As a junior studying management in Wharton, I was truly excited (and a little nervous) to be a TA for Management 100 this semester. In MGMT 100, TA stands for “Team Advisor” because we facilitate teams of students as they consult for non-profit organizations. Having taken the course three years ago, I have learned so much from being behind the desk.
- Everything is not as it seems: being a facilitator for ten students, I am constantly observing their every behavior and interaction. I want to know how they function as a team, since it is my job to help them become as synergistic and independent as possible. Through this process, I quickly learned not to make assumptions. It is so important in the classroom and in life to test any inferences you make and ensure that you are not jumping to conclusions. Try to find out what is really going on!

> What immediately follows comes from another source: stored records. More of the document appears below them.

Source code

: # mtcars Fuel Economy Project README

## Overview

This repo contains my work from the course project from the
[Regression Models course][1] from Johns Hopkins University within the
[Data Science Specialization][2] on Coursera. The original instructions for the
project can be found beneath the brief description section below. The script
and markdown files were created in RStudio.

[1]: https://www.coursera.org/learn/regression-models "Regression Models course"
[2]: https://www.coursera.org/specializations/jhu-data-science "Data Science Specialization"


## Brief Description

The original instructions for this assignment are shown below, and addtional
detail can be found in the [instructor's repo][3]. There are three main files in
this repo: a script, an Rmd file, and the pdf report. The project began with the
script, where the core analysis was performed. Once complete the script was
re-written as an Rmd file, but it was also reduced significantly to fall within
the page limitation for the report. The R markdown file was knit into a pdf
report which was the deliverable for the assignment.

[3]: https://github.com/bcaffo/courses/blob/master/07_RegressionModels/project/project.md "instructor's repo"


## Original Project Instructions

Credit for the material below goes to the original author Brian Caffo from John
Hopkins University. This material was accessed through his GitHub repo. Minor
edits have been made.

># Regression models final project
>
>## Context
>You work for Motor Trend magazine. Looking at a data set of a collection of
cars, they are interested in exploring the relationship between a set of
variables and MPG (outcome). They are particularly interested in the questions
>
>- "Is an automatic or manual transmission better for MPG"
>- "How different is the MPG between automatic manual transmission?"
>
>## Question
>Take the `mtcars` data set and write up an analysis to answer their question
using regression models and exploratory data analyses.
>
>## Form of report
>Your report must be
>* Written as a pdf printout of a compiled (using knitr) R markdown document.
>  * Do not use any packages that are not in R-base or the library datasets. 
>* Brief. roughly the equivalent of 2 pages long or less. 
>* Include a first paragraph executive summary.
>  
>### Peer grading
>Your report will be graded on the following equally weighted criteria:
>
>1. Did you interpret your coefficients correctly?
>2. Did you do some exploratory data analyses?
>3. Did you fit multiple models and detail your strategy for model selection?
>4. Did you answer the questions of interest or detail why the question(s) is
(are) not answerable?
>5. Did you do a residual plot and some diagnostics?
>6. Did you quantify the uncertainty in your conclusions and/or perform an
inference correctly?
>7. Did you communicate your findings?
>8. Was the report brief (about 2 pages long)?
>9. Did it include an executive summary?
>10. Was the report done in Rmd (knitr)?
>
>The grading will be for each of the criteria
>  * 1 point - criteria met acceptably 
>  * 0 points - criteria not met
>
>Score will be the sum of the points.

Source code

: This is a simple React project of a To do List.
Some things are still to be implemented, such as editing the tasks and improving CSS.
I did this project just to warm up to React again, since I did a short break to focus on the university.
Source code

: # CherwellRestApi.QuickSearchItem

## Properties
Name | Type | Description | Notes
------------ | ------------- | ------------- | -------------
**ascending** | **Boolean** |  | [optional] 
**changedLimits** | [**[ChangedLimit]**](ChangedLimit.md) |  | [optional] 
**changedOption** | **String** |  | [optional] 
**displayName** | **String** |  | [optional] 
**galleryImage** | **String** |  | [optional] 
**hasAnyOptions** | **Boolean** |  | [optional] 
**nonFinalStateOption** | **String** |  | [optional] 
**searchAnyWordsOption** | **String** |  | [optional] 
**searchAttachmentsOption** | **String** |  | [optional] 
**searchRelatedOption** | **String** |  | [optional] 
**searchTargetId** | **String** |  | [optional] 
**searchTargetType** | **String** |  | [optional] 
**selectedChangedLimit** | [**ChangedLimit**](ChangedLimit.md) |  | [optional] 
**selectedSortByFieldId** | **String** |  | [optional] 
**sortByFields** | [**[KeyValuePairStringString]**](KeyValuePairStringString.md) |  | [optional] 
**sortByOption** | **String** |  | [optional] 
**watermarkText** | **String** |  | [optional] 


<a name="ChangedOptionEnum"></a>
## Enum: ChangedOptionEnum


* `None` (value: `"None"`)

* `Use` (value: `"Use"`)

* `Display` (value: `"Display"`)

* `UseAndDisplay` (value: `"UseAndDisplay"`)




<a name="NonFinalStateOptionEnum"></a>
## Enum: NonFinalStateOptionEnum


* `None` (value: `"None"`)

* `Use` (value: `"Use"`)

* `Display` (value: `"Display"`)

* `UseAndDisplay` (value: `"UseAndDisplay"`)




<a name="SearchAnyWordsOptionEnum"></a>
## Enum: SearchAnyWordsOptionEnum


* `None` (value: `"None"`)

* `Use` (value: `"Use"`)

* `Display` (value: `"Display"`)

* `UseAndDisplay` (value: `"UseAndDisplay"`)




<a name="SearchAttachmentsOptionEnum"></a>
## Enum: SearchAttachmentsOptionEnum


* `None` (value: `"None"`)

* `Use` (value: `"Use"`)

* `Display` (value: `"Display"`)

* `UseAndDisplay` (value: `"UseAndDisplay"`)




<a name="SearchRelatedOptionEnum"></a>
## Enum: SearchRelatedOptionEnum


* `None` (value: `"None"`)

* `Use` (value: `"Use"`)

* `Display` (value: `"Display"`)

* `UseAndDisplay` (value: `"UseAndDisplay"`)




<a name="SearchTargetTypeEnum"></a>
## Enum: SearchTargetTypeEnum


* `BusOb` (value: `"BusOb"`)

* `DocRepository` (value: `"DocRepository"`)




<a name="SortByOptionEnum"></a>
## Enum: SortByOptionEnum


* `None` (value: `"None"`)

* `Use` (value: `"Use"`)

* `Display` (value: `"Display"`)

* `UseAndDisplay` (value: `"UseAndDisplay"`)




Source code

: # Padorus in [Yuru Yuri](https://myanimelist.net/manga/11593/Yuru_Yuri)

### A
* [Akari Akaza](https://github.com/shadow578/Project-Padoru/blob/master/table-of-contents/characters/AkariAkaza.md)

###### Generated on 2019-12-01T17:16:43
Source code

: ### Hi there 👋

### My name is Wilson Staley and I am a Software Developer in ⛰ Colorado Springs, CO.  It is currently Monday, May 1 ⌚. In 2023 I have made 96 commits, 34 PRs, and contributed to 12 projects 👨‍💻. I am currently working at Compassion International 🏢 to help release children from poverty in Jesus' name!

- Appreciate everyone’s strengths: when I took the course, I was, admittedly, not the best team player. I wanted control over every action and did not fully value what my team members brought to the table. However, from watching this wonderful group of first-year students work on their project, I am inspired by their respect for each others’ strengths. If English is not someone’s first language, but he loves graphic design, then he should make the team logo! Value what every person has to offer, as it will help your team to reach even greater heights.
- Wharton students are rockstars: I knew that some pretty incredible individuals have graduated from Wharton, but I assumed this success came during or after college. Our students have so many unique stories and achievements. During coffee chats with each student, I learned that my team is comprised of the most outstanding people, including a Chinese comedian, a high school Relay for Life founder, and a Silicon Valley software engineer – to name a few. It goes to show that each and every person here has true passions that motivate and inspire them.
After only one month, I already felt a difference in my style as a student, TA, and person. While I have assisted the team with the curriculum and advised them on their project, they have unintentionally taught me some of the best life lessons I could ask for.